A bogus homeless count let leaders brag — and robbed Sacramento of millions | Opinion
Some of us didn’t believe it when the numbers dropped for the federally-mandated count of homeless people living in Sacramento County in 2024, which showed a staggering 41% decrease in the county’s homeless population over the previous two years.
The Point in Time count, in which hundreds of volunteers fanned out across the county over two nights to count homeless people, supposedly found 3,944 “unsheltered” homeless people living on the streets and another 2,671 living in various shelters.
The U.S. Department of Housing and Urban Development commissions the count every two years; locally, it’s carried out by Sacramento Steps Forward, the nonprofit that also coordinates the county’s homeless resources.
Amazingly, Sacramento County reported the largest drop in homelessness of any county in the state in 2024.
Which seemed… wrong. Those numbers clashed with what Sacramentans were seeing with our own eyes on the streets every day; a homeless population that was seemingly worse off than before.
So how could Sacramento’s homeless population have shrunk by nearly half? But it was difficult to argue with data.
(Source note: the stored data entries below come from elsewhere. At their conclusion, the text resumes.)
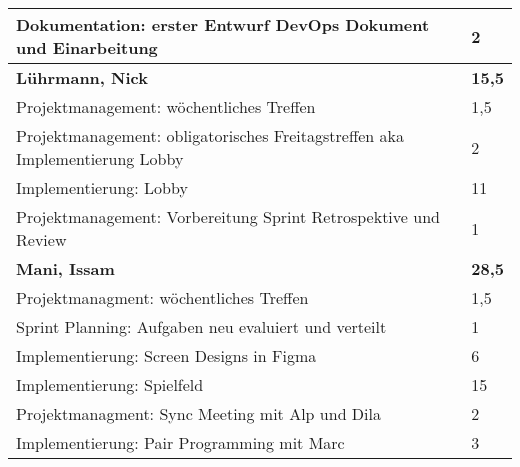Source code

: \documentclass[a4paper,11pt]{scrartcl}
\begin{document}
\begin{longtable}{| p{13.8cm} | C{2.4cm} |}
  Dokumentation: erster Entwurf DevOps Dokument und Einarbeitung
	&
  2
	\\
	\hline
	\hline


	\textbf{Lührmann, Nick} & \textbf{15,5}\\ %
	\hline

	Projektmanagement: wöchentliches Treffen
	&
	1,5
	\\
	\hline

	Projektmanagement: obligatorisches Freitagstreffen aka Implementierung Lobby
	&
  2
	\\
	\hline

  Implementierung: Lobby
	&
  11
	\\
	\hline

  Projektmanagement: Vorbereitung Sprint Retrospektive und Review
	&
  1
	\\
	\hline
	\hline


	\textbf{Mani, Issam} & \textbf{28,5}\\ %
	\hline

  Projektmanagment: wöchentliches Treffen
	&
  1,5
	\\
	\hline
	
  Sprint Planning: Aufgaben neu evaluiert und verteilt
	&
  1
	\\
	\hline
	
  Implementierung: Screen Designs in Figma
	&
  6
	\\
	\hline
	
  Implementierung: Spielfeld
	&
  15
	\\
	\hline
	
  Projektmanagment: Sync Meeting mit Alp und Dila
	&
  2
	\\
	\hline
	
  Implementierung: Pair Programming mit Marc
	&
  3
	\\
	\hline
	\hline



\end{longtable}
\end{document}
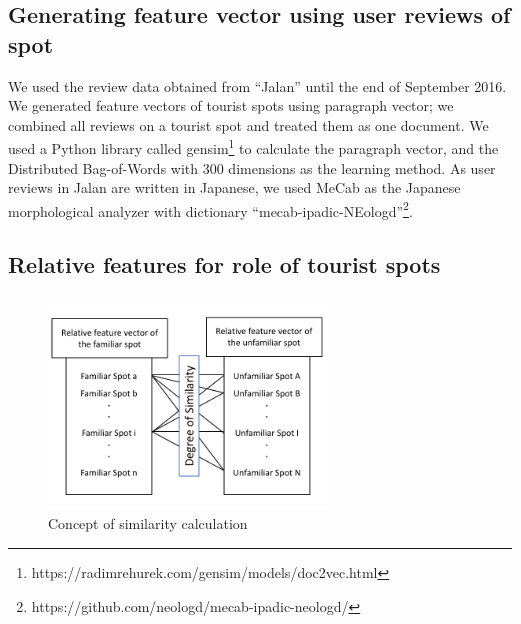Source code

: \documentclass[journal]{IAENGtran}
\begin{document}
\subsection{Generating feature vector using user reviews of spot}
\label{subsec:Generating feature vector using user reviews of spot}
   We used the review data obtained from ``Jalan'' until the end of September 2016. We generated feature vectors of tourist spots using paragraph vector\cite{Codd10}; we combined all reviews on a tourist spot and treated them as one document. We used a Python library called gensim\footnote{https://radimrehurek.com/gensim/models/doc2vec.html} to calculate the paragraph vector, and the Distributed Bag-of-Words with 300 dimensions as the learning method. As user reviews in Jalan are written in Japanese, we used MeCab\cite{Codd11} as the Japanese morphological analyzer with dictionary ``mecab-ipadic-NEologd''\footnote{https://github.com/neologd/mecab-ipadic-neologd/}.

\subsection{Relative features for role of tourist spots}
\label{subsec:Relative features of tourist spots}

\begin{figure}[t]
  \begin{center}
    \includegraphics[clip,width=7.5cm,bb=0 0 720 540]{picture/Photo_CosSim_eng.png}
    \caption{Concept of similarity calculation}
    \label{fig:Photo_CosSim}
  \end{center}
\end{figure}
\end{document}
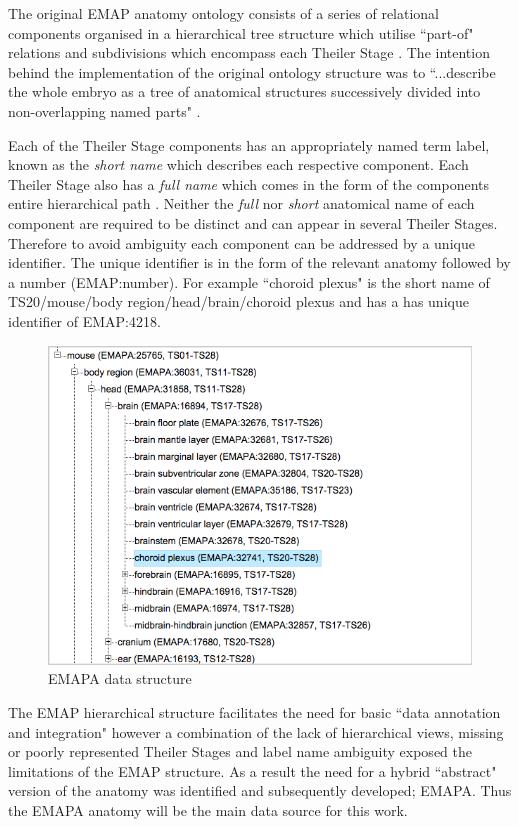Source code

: The original EMAP anatomy ontology consists of a series of relational components organised in a hierarchical tree structure which utilise ``part-of" relations and subdivisions which encompass each Theiler Stage \cite{emap}. The intention behind the implementation of the original ontology structure was to ``...describe the whole embryo as a tree of anatomical structures successively divided into non-overlapping named parts" \cite{emap}.

Each of the Theiler Stage components has an appropriately named term label, known as the \textit{short name} which describes each respective component. Each Theiler Stage also has a \textit{full name} which comes in the form of the components entire hierarchical path \cite{emap}. Neither the \textit{full} nor \textit{short} anatomical name of each component are required to be distinct and can appear in several Theiler Stages. Therefore to avoid ambiguity each component can be addressed by a unique identifier. The unique identifier is in the form of the relevant anatomy followed by a number (EMAP:number). For example ``choroid plexus" is the short name of TS20/mouse/body region/head/brain/choroid plexus and has a has unique identifier of EMAP:4218. \begin{figure}[h]\begin{center}\includegraphics[width=1\linewidth]{images/emapachoroidplexus}\caption{EMAPA data structure}\label{fig:emapa}\end{center}\end{figure}

The EMAP hierarchical structure facilitates the need for basic ``data annotation and integration" however a combination of the lack of hierarchical views, missing or poorly represented Theiler Stages and label name ambiguity exposed the limitations of the EMAP structure. As a result the need for a hybrid ``abstract" version of the anatomy was identified and subsequently developed; EMAPA. \cite{emap} Thus the EMAPA anatomy will be the main data source for this work.

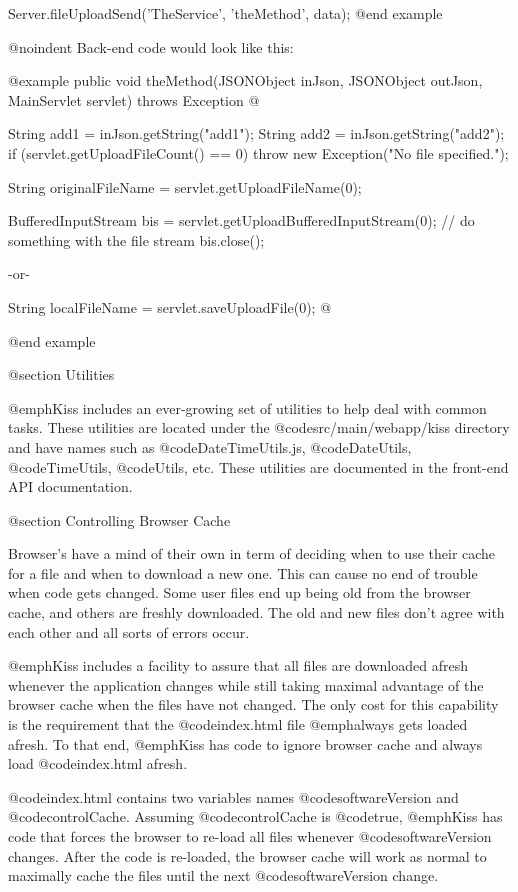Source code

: Server.fileUploadSend('TheService', 'theMethod', data);
@end example

@noindent
Back-end code would look like this:

@example
public void theMethod(JSONObject inJson, JSONObject outJson, MainServlet servlet) throws Exception @{
    String add1 = inJson.getString("add1");
    String add2 = inJson.getString("add2");
    if (servlet.getUploadFileCount() == 0)
        throw new Exception("No file specified.");
        
    String originalFileName = servlet.getUploadFileName(0);
    
    
    BufferedInputStream bis = servlet.getUploadBufferedInputStream(0);
    // do something with the file stream
    bis.close();
    
         -or-
         
    String localFileName = servlet.saveUploadFile(0);
@}
@end example




@section Utilities

@emph{Kiss} includes an ever-growing set of utilities to help deal with common tasks.
These utilities are located under the @code{src/main/webapp/kiss} directory and have names such as
@code{DateTimeUtils.js}, @code{DateUtils}, @code{TimeUtils}, @code{Utils}, etc.  These utilities
are documented in the front-end API documentation.

@section Controlling Browser Cache

Browser's have a mind of their own in term of deciding when to use
their cache for a file and when to download a new one.  This can cause
no end of trouble when code gets changed.  Some user files end up
being old from the browser cache, and others are freshly downloaded.
The old and new files don't agree with each other and all sorts of
errors occur.

@emph{Kiss} includes a facility to assure that all files are
downloaded afresh whenever the application changes while still taking
maximal advantage of the browser cache when the files have not
changed.  The only cost for this capability is the requirement
that the @code{index.html} file @emph{always} gets loaded afresh.
To that end, @emph{Kiss} has code to ignore browser cache and always load
@code{index.html} afresh.

@code{index.html} contains two variables names @code{softwareVersion} and @code{controlCache}.
Assuming @code{controlCache} is @code{true}, @emph{Kiss} has code that forces the browser
to re-load all files whenever @code{softwareVersion} changes.  After the code is re-loaded,
the browser cache will work as normal to maximally cache the files until the next
@code{softwareVersion} change.

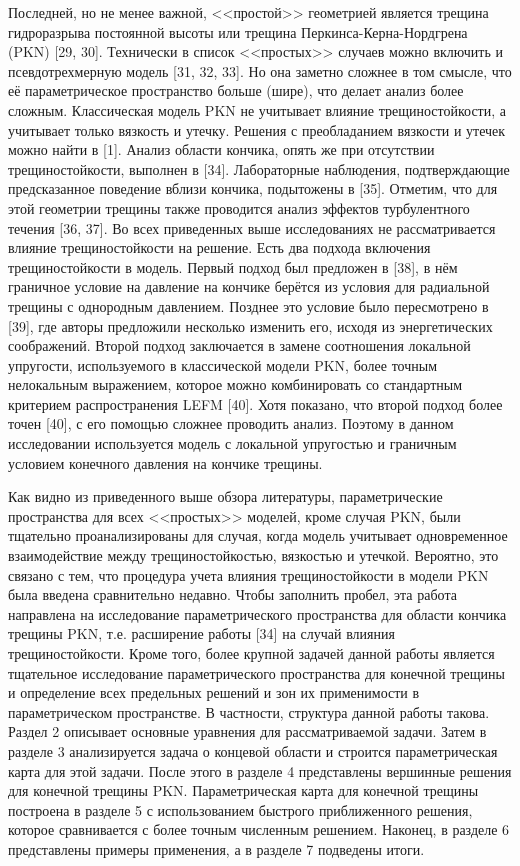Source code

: \documentclass[main.tex]{subfiles}
\begin{document}
Последней, но не менее важной, <<простой>> геометрией является трещина гидроразрыва постоянной высоты или трещина Перкинса-Керна-Нордгрена (PKN) [29, 30].
Технически в список <<простых>> случаев можно включить и псевдотрехмерную модель [31, 32, 33].
Но она заметно сложнее в том смысле, что её параметрическое пространство больше (шире), что делает анализ более сложным.
Классическая модель PKN не учитывает влияние трещиностойкости, а учитывает только вязкость и утечку.
Решения с преобладанием вязкости и утечек можно найти в [1].
Анализ области кончика, опять же при отсутствии трещиностойкости, выполнен в [34].
Лабораторные наблюдения, подтверждающие предсказанное поведение вблизи кончика, подытожены в [35].
Отметим, что для этой геометрии трещины также проводится анализ эффектов турбулентного течения [36, 37].
Во всех приведенных выше исследованиях не рассматривается влияние трещиностойкости на решение.
Есть два подхода включения трещиностойкости в модель.
Первый подход был предложен в [38], в нём граничное условие на давление на кончике берётся из условия для радиальной трещины с однородным давлением.
Позднее это условие было пересмотрено в [39], где авторы предложили несколько изменить его, исходя из энергетических соображений.
Второй подход заключается в замене соотношения локальной упругости, используемого в классической модели PKN, более точным нелокальным выражением, которое можно комбинировать со стандартным критерием распространения LEFM [40].
Хотя показано, что второй подход более точен [40], с его помощью сложнее проводить анализ.
Поэтому в данном исследовании используется модель с локальной упругостью и граничным условием конечного давления на кончике трещины.

Как видно из приведенного выше обзора литературы, параметрические пространства для всех <<простых>> моделей, кроме случая PKN, были тщательно проанализированы для случая, когда модель учитывает одновременное взаимодействие между трещиностойкостью, вязкостью и утечкой.
Вероятно, это связано с тем, что процедура учета влияния трещиностойкости в модели PKN была введена сравнительно недавно.
Чтобы заполнить пробел, эта работа направлена на исследование параметрического пространства для области кончика трещины PKN, т.е. расширение работы [34] на случай влияния трещиностойкости.
Кроме того, более крупной задачей данной работы является тщательное исследование параметрического пространства для конечной трещины и определение всех предельных решений и зон их применимости в параметрическом пространстве.
В частности, структура данной работы такова.
Раздел 2 описывает основные уравнения для рассматриваемой задачи.
Затем в разделе 3 анализируется задача о концевой области и строится параметрическая карта для этой задачи.
После этого в разделе 4 представлены вершинные решения для конечной трещины PKN.
Параметрическая карта для конечной трещины построена в разделе 5 с использованием быстрого приближенного решения, которое сравнивается с более точным численным решением.
Наконец, в разделе 6 представлены примеры применения, а в разделе 7 подведены итоги.
\end{document}

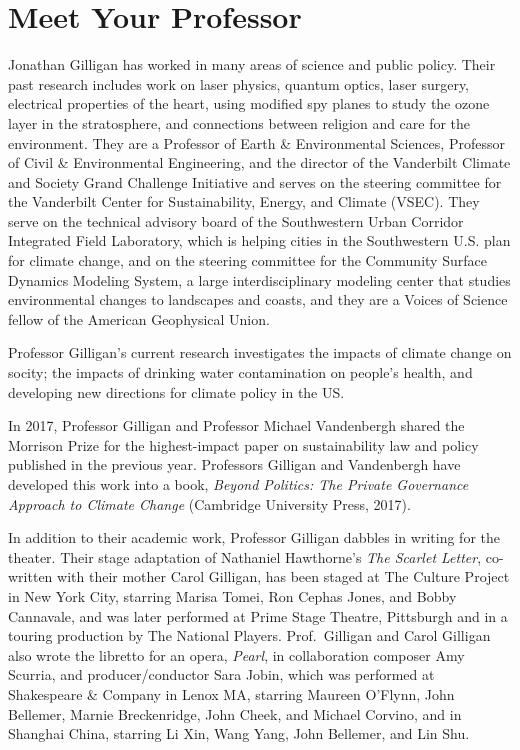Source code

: \clearpage
\section{Meet Your Professor}
Jonathan Gilligan has worked in many areas of science and public policy.
Their past research includes work on laser physics, quantum optics,
laser surgery, electrical properties of the heart, using modified spy planes to
study the ozone layer in the stratosphere, and connections between religion and
care for the environment.
They are a Professor of Earth \& Environmental Sciences,
Professor of Civil \& Environmental Engineering,
and the director of the Vanderbilt Climate and Society Grand Challenge
Initiative and serves on the steering committee for the Vanderbilt Center for
Sustainability, Energy, and Climate (VSEC).
They serve on the technical advisory board of the
Southwestern Urban Corridor Integrated Field Laboratory, which is helping cities
in the Southwestern U.S. plan for climate change,
and on the steering committee for the
Community Surface Dynamics Modeling System, a large interdisciplinary modeling
center that studies environmental changes to landscapes and coasts, and they
are a Voices of Science fellow of the American Geophysical Union.
\iffalse

Professor Gilligan joined the Vanderbilt Faculty in 1994 as a member of the
Department of Physics and Astronomy. In 2003, when the Department of Geology
became the Department of Earth and Environmental Science, Professor Gilligan
joined the new department to focus on atmospheric science, global climate change,
and the interactions of politics, ethics, religion, communication, and the
environment.
\fi

Professor Gilligan's current research investigates
the impacts of climate change on socity;
the impacts of drinking water contamination on people's health,
and developing new directions for climate policy in the US.

In 2017, Professor Gilligan and Professor Michael Vandenbergh shared
the Morrison Prize for the highest-impact paper on sustainability law and
policy published in the previous year. Professors Gilligan and Vandenbergh
have developed this work into a book,
\emph{Beyond Politics: The Private Governance Approach to Climate Change\/}
(Cambridge University Press, 2017).

In addition to their academic work, Professor Gilligan dabbles in writing for
the theater. Their stage adaptation of Nathaniel Hawthorne's
\emph{The Scarlet Letter},
co-written with their mother Carol Gilligan, has been staged at The Culture
Project in New York City, starring
Marisa Tomei, Ron Cephas Jones, and Bobby Cannavale, and was later performed
at Prime Stage Theatre, Pittsburgh and in a touring production by The National
Players.
Prof.\ Gilligan and Carol Gilligan also wrote the libretto for an opera,
\emph{Pearl}, in collaboration composer Amy Scurria, and producer/conductor
Sara Jobin, which was performed at Shakespeare \& Company in Lenox MA,
starring Maureen O'Flynn, John Bellemer, Marnie Breckenridge, John Cheek,
and Michael Corvino, and in Shanghai China,
starring Li Xin, Wang Yang, John Bellemer, and Lin Shu.
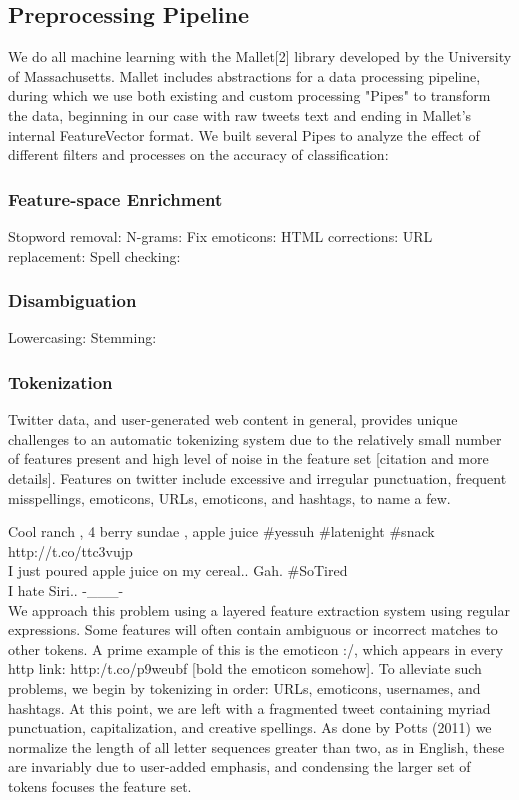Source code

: \documentclass[letterpaper]{article}
\begin{document}
\subsection{Preprocessing Pipeline}

We do all machine learning with the Mallet[2] library developed by the University of Massachusetts. Mallet includes abstractions for a data processing pipeline, during which we use both existing and custom processing "Pipes" to transform the data, beginning in our case with raw tweets text and ending in Mallet's internal FeatureVector format. We built several Pipes to analyze the effect of different filters and processes on the accuracy of classification:

\subsubsection{Feature-space Enrichment}
Stopword removal:
N-grams:
Fix emoticons:
HTML corrections: 
URL replacement:
Spell checking:

\subsubsection{Disambiguation}
Lowercasing:
Stemming:

\subsubsection{Tokenization}
Twitter data, and user-generated web content in general, provides unique challenges to an automatic tokenizing system due to the relatively small number of features present and high level of noise in the feature set [citation and more details]. Features on twitter include excessive and irregular punctuation, frequent misspellings, emoticons, URLs, emoticons, and hashtags, to name a few.

Cool ranch , 4 berry sundae , apple juice #yessuh #latenight #snack http://t.co/ttc3vujp \\
I just poured apple juice on my cereal.. Gah. #SoTired \\
I hate Siri.. -___- \\

We approach this problem using a layered feature extraction system using regular expressions. Some features will often contain ambiguous or incorrect matches to other tokens. A prime example of this is the emoticon :/, which appears in every http link: http:/t.co/p9weubf [bold the emoticon somehow]. To alleviate such problems, we begin by tokenizing in order: URLs, emoticons, usernames, and hashtags. At this point, we are left with a fragmented tweet containing myriad punctuation, capitalization, and creative spellings. As done by Potts (2011) we normalize the length of all letter sequences greater than two, as in English, these are invariably due to user-added emphasis, and condensing the larger set of tokens focuses the feature set.\\
\end{document}
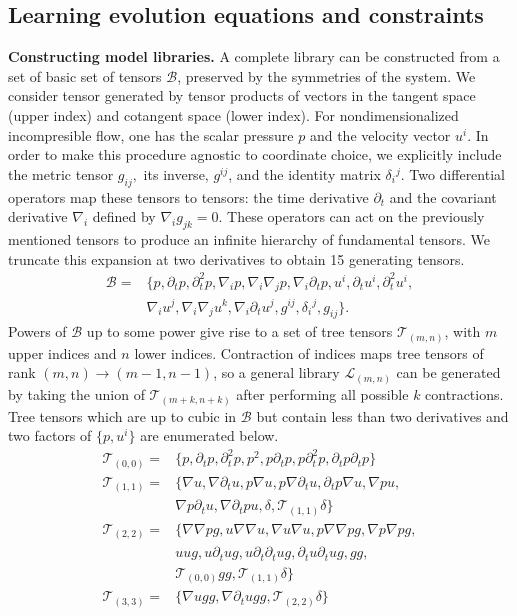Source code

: \documentclass[
 reprint,
 amsmath,amssymb,
 aps,
]{revtex4-2}
\begin{document}
\subsection*{Learning evolution equations and constraints}
{\bf Constructing model libraries.} A complete library can be constructed from a set of basic set of tensors $\mathcal{B}$, preserved by the symmetries of the system. We consider tensor generated by tensor products of vectors in the tangent space (upper index) and cotangent space (lower index). For nondimensionalized incompresible flow, one has the scalar pressure $p$ and the velocity vector $u^i$. In order to make this procedure agnostic to coordinate choice, we explicitly include the metric tensor $g_{ij},$ its inverse, $g^{ij}$, and the identity matrix $\delta_i{}^j$. Two differential operators map these tensors to tensors: the time derivative $\partial_t$ and the covariant derivative $\nabla_i$ defined by $\nabla_i g_{jk} = 0.$ These operators can act on the previously mentioned tensors to produce an infinite hierarchy of fundamental tensors. We truncate this expansion at two derivatives to obtain 15 generating tensors.
\begin{align}
    \mathcal{B} = &\{ p, \partial_t p, \partial_t^2 p, \nabla_i p, \nabla_i \nabla_j p, \nabla_i \partial_t p, u^i, \partial_t u^i, \partial_t^2 u^i, \nonumber \\ 
    &\nabla_i u^j, \nabla_i \nabla_j u^k, \nabla_i \partial_t u^j, g^{ij}, \delta_i{}^j, g_{ij}\}.
\end{align}
Powers of $\mathcal{B}$ up to some power give rise to a set of tree tensors $\mathcal{T}_{(m,n)}$, with $m$ upper indices and $n$ lower indices. Contraction of indices maps tree tensors of rank $(m,n) \rightarrow (m-1,n-1)$, so a general library $\mathcal{L}_{(m,n)}$ can be generated by taking the union of $\mathcal{T}_{(m+k,n+k)}$ after performing all possible $k$ contractions. Tree tensors which are up to cubic in $\mathcal{B}$ but contain less than two derivatives and two factors of $\{p,u^i\}$ are enumerated below.
\begin{align}
    \mathcal{T}_{(0,0)} = &\{ p , \partial_t p , \partial_t^2 p ,  p^2,  p \partial_t p ,  p \partial_t^2 p , \partial_t p \partial_t p \}\\
    \mathcal{T}_{(1,1)} = &\{ \nabla u , \nabla \partial_t u ,  p \nabla u ,  p \nabla \partial_t u , \partial_t p \nabla u , \nabla p  u , \nonumber \\
    &\nabla p \partial_t u , \nabla \partial_t p  u ,\delta, \mathcal{T}_{(1,1)} \delta \}\\
    \mathcal{T}_{(2,2)} = & \{ \nabla \nabla p g ,  u \nabla \nabla u , \nabla u \nabla u ,  p \nabla \nabla p g, \nabla p \nabla p g , \nonumber \\
    & u u g ,  u \partial_t u g ,  u \partial_t \partial_t u g , \partial_t u \partial_t u g, gg, \nonumber \\
    &\mathcal{T}_{(0,0)} gg, \mathcal{T}_{(1,1)}\delta\}\\
    \mathcal{T}_{(3,3)} = & \{ \nabla u g g , \nabla \partial_t u g g , \mathcal{T}_{(2,2)} \delta \}
\end{align}
\end{document}
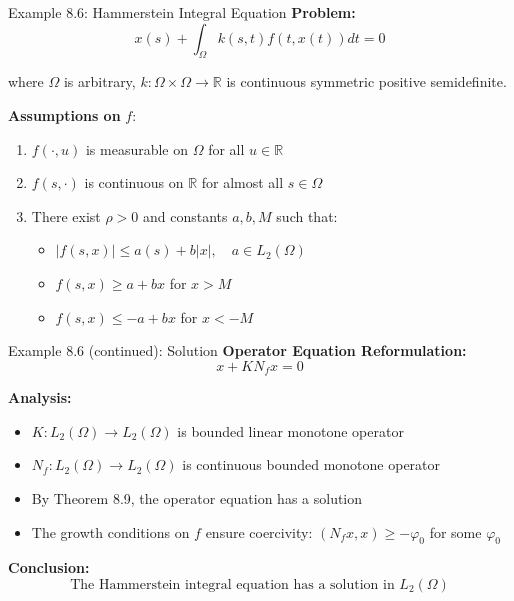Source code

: \documentclass[aspectratio=169,10pt]{beamer}
\theoremstyle{plain}
\theoremstyle{definition}
\begin{document}
\begin{frame}[fragile]{Example 8.6: Hammerstein Integral Equation}
  \textbf{Problem:}
  \[
    x(s) + \int_{\Omega} k(s,t) f(t, x(t)) dt = 0
  \]

  where $\Omega$ is arbitrary, $k: \Omega \times \Omega \to \mathbb{R}$ is continuous symmetric positive semidefinite.

  \vspace{0.3cm}
  \textbf{Assumptions on } $f$:
  \begin{enumerate}
    \item $f(\cdot, u)$ is measurable on $\Omega$ for all $u \in \mathbb{R}$
    \item $f(s, \cdot)$ is continuous on $\mathbb{R}$ for almost all $s \in \Omega$
    \item There exist $\rho > 0$ and constants $a, b, M$ such that:
      \begin{itemize}
        \item $|f(s,x)| \leq a(s) + b|x|, \quad a \in L_2(\Omega)$
        \item $f(s,x) \geq a + bx$ for $x > M$
        \item $f(s,x) \leq -a + bx$ for $x < -M$
      \end{itemize}
  \end{enumerate}
\end{frame}

\begin{frame}{Example 8.6 (continued): Solution}
  \textbf{Operator Equation Reformulation:}
  \[
    x + K N_f x = 0
  \]

  \vspace{0.2cm}
  \textbf{Analysis:}
  \begin{itemize}
    \item $K: L_2(\Omega) \to L_2(\Omega)$ is bounded linear monotone operator
    \item $N_f: L_2(\Omega) \to L_2(\Omega)$ is continuous bounded monotone operator
    \item By Theorem 8.9, the operator equation has a solution
    \item The growth conditions on $f$ ensure coercivity: $(N_f x, x) \geq -\varphi_0$ for some $\varphi_0$
  \end{itemize}

  \vspace{0.3cm}
  \textbf{Conclusion:}
  \[
    \boxed{\text{The Hammerstein integral equation has a solution in } L_2(\Omega)}
  \]
\end{frame}
\end{document}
Moreover, it was difficult to argue with jubilant city and county officials who rejoiced in the apparent validation of their homelessness policies, which were unpopular among both business owners and residents, frustrated by the presence of homeless camps in neighborhoods across the county, but especially within Sacramento’s city limits.
Beyond elected officials and government bureaucrats gloating and congratulating themselves, a federal count showing 6,600 homeless people ultimately resulted in a loss of at least $21 million in grant funding for homeless programs serving the county, according to a researcher at Sacramento State University.
Then we learned last week that a new count showed nearly 9,000 homeless in the county, less than two years after the shocking 2024 numbers. The new numbers seem far more accurate and is being reported by Sacramento Steps Forward’s internal Homeless Management Information System for September 2025. That system showed that nearly 9,000 people have engaged with a service provider in the last 90 days. That’s a nearly 50% increase.
The more recent number — far more in line with Sacramento’s 2022 Point in Time count than its 2024 count — is the impetus once again for community concerns about how accurate that 2024 number truly was.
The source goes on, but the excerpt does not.